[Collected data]
================

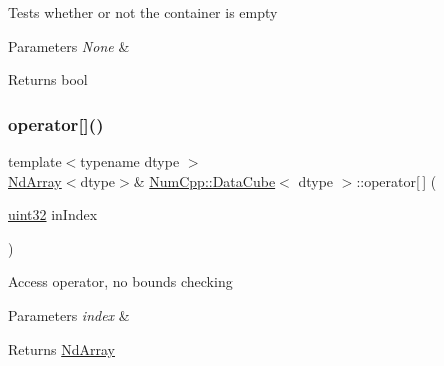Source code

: Tests whether or not the container is empty


\begin{DoxyParams}{Parameters}
{\em None} & \\
\hline
\end{DoxyParams}
\begin{DoxyReturn}{Returns}
bool 
\end{DoxyReturn}
\mbox{\label{class_num_cpp_1_1_data_cube_ad99626cc18561e39f0ec9f8c49c56de5}} 
\subsubsection{\texorpdfstring{operator[]()}{operator[]()}\hspace{0.1cm}{\footnotesize\ttfamily [1/2]}}
{\footnotesize\ttfamily template$<$typename dtype $>$ \\
\mbox{\hyperlink{class_num_cpp_1_1_nd_array}{Nd\+Array}}$<$dtype$>$\& \mbox{\hyperlink{class_num_cpp_1_1_data_cube}{Num\+Cpp\+::\+Data\+Cube}}$<$ dtype $>$\+::operator\mbox{[}$\,$\mbox{]} (\begin{DoxyParamCaption}\item[{\mbox{\hyperlink{namespace_num_cpp_a36f388e948380413c63011cab9b7fbd5}{uint32}}}]{in\+Index }\end{DoxyParamCaption})\hspace{0.3cm}{\ttfamily [inline]}}

Access operator, no bounds checking


\begin{DoxyParams}{Parameters}
{\em index} & \\
\hline
\end{DoxyParams}
\begin{DoxyReturn}{Returns}
\mbox{\hyperlink{class_num_cpp_1_1_nd_array}{Nd\+Array}} 
\end{DoxyReturn}
\mbox{\label{class_num_cpp_1_1_data_cube_a891411d7c787f5fb927f1d8269b84ec8}} 
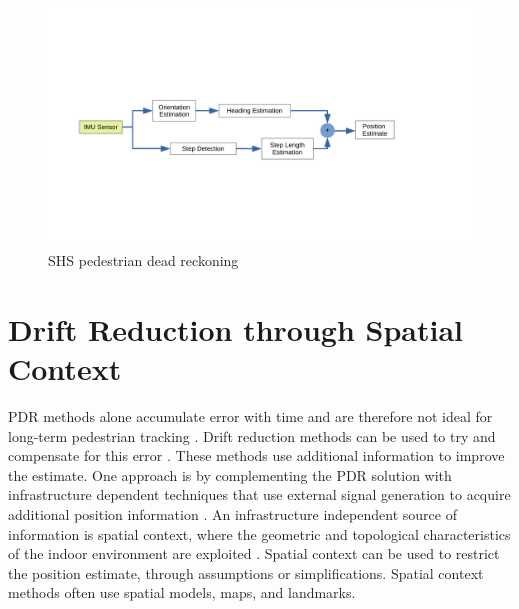 \label{sec:rw-SHS}
\begin{figure}[H]
	\centering
	\includegraphics[trim=40 120 140 100, clip,width=\linewidth]{images/shs_diagram}
	\caption{\ac{SHS} pedestrian dead reckoning}
	\label{fig:shs_diagram}
\end{figure}


\section{Drift Reduction through Spatial Context}
\label{sec:rw-drift_reduction}
PDR methods alone accumulate error with time and are therefore not ideal for long-term pedestrian tracking \cite{Hardegger2012}. Drift reduction methods can be used to try and compensate for this error \cite{MunozDiaz2019a}.  These methods use additional information to improve the estimate. One approach is by complementing the \ac{PDR} solution with infrastructure dependent techniques that use external signal generation to acquire additional position information \cite{Qian2015}. An infrastructure independent source of information is spatial context, where the geometric and topological characteristics of the indoor environment are exploited \cite{Gu2019}. Spatial context can be used to restrict the position estimate, through assumptions or simplifications. Spatial context methods often use spatial models, maps, and landmarks.\par

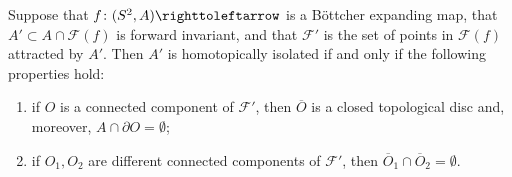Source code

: \documentclass{amsart}
\newcommand\Fatou{{\mathcal F}}
\begin{document}
\begin{lem}\label{lem:HomIsolCond}
  Suppose that $f\colon (S^2,A)\selfmap$ is a B\"ottcher expanding
  map, that $A'\subset A\cap \Fatou(f)$ is forward invariant, and that
  $\Fatou'$ is the set of points in $\Fatou(f)$ attracted by
  $A'$. Then $A'$ is homotopically isolated if and only if the
  following properties hold:
  \begin{enumerate}
  \item if $O$ is a connected component of $\Fatou'$, then
    $\overline O$ is a closed topological disc and, moreover,
    $A\cap\partial O=\emptyset$;
  \item if $O_1,O_2$ are different connected components of
    $\Fatou'$, then $\overline O_1\cap \overline O_2=\emptyset$.
  \end{enumerate}
\end{lem}
\end{document}
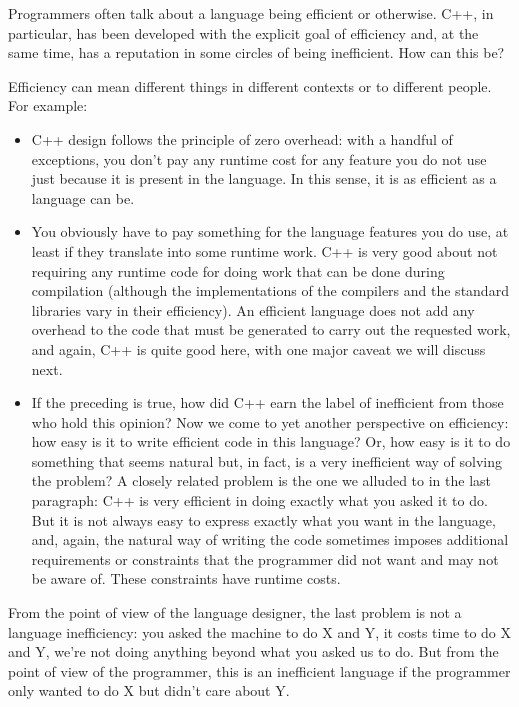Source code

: Programmers often talk about a language being efficient or otherwise. C++, in particular, has been developed with the explicit goal of efficiency and, at the same time, has a reputation in some circles of being inefficient. How can this be?

Efficiency can mean different things in different contexts or to different people. For example:

\begin{itemize}
\item
C++ design follows the principle of zero overhead: with a handful of exceptions, you don’t pay any runtime cost for any feature you do not use just because it is present in the language. In this sense, it is as efficient as a language can be.

\item
You obviously have to pay something for the language features you do use, at least if they translate into some runtime work. C++ is very good about not requiring any runtime code for doing work that can be done during compilation (although the implementations of the compilers and the standard libraries vary in their efficiency). An efficient language does not add any overhead to the code that must be generated to carry out the requested work, and again, C++ is quite good here, with one major caveat we will discuss next.

\item
If the preceding is true, how did C++ earn the label of inefficient from those who hold this opinion? Now we come to yet another perspective on efficiency: how easy is it to write efficient code in this language? Or, how easy is it to do something that seems natural but, in fact, is a very inefficient way of solving the problem? A closely related problem is the one we alluded to in the last paragraph: C++ is very efficient in doing exactly what you asked it to do. But it is not always easy to express exactly what you want in the language, and, again, the natural way of writing the code sometimes imposes additional requirements or constraints that the programmer did not want and may not be aware of. These constraints have runtime costs.
	
\end{itemize}

From the point of view of the language designer, the last problem is not a language inefficiency: you asked the machine to do X and Y, it costs time to do X and Y, we’re not doing anything beyond what you asked us to do. But from the point of view of the programmer, this is an inefficient language if the programmer only wanted to do X but didn’t care about Y. 

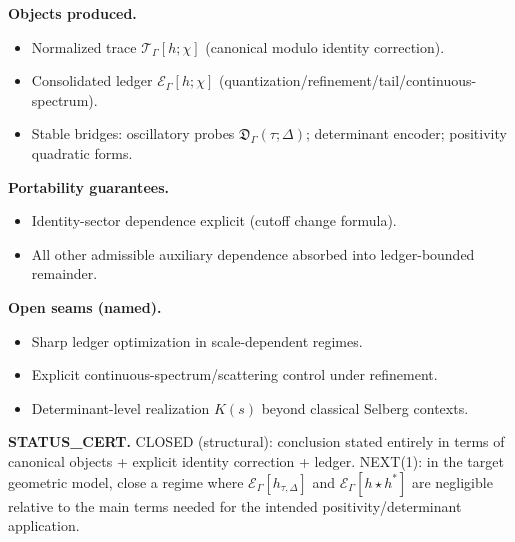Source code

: \noindent\textbf{Objects produced.}
\begin{itemize}
\item Normalized trace $\mathcal T_\Gamma[h;\chi]$ (canonical modulo identity correction).
\item Consolidated ledger $\mathcal E_\Gamma[h;\chi]$ (quantization/refinement/tail/continuous-spectrum).
\item Stable bridges: oscillatory probes $\mathfrak D_\Gamma(\tau;\Delta)$; determinant encoder; positivity quadratic forms.
\end{itemize}

\noindent\textbf{Portability guarantees.}
\begin{itemize}
\item Identity-sector dependence explicit (cutoff change formula).
\item All other admissible auxiliary dependence absorbed into ledger-bounded remainder.
\end{itemize}

\noindent\textbf{Open seams (named).}
\begin{itemize}
\item Sharp ledger optimization in scale-dependent regimes.
\item Explicit continuous-spectrum/scattering control under refinement.
\item Determinant-level realization $K(s)$ beyond classical Selberg contexts.
\end{itemize}

\noindent\textbf{STATUS\_CERT.}
CLOSED (structural): conclusion stated entirely in terms of canonical objects + explicit identity correction + ledger.
NEXT(1): in the target geometric model, close a regime where $\mathcal E_\Gamma[h_{\tau,\Delta}]$ and $\mathcal E_\Gamma[h\star h^\ast]$
are negligible relative to the main terms needed for the intended positivity/determinant application.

================

**INSTRUCTIONS FOR THE TASK**: Every line holding the word "that" should be copied out of the records above.

**REPLY TO THE TASK**:
PDR methods alone accumulate error with time and are therefore not ideal for long-term pedestrian tracking \cite{Hardegger2012}. Drift reduction methods can be used to try and compensate for this error \cite{MunozDiaz2019a}.  These methods use additional information to improve the estimate. One approach is by complementing the \ac{PDR} solution with infrastructure dependent techniques that use external signal generation to acquire additional position information \cite{Qian2015}. An infrastructure independent source of information is spatial context, where the geometric and topological characteristics of the indoor environment are exploited \cite{Gu2019}. Spatial context can be used to restrict the position estimate, through assumptions or simplifications. Spatial context methods often use spatial models, maps, and landmarks.\par
  Suppose that $f\colon (S^2,A)\selfmap$ is a B\"ottcher expanding
  map, that $A'\subset A\cap \Fatou(f)$ is forward invariant, and that
You obviously have to pay something for the language features you do use, at least if they translate into some runtime work. C++ is very good about not requiring any runtime code for doing work that can be done during compilation (although the implementations of the compilers and the standard libraries vary in their efficiency). An efficient language does not add any overhead to the code that must be generated to carry out the requested work, and again, C++ is quite good here, with one major caveat we will discuss next.
If the preceding is true, how did C++ earn the label of inefficient from those who hold this opinion? Now we come to yet another perspective on efficiency: how easy is it to write efficient code in this language? Or, how easy is it to do something that seems natural but, in fact, is a very inefficient way of solving the problem? A closely related problem is the one we alluded to in the last paragraph: C++ is very efficient in doing exactly what you asked it to do. But it is not always easy to express exactly what you want in the language, and, again, the natural way of writing the code sometimes imposes additional requirements or constraints that the programmer did not want and may not be aware of. These constraints have runtime costs.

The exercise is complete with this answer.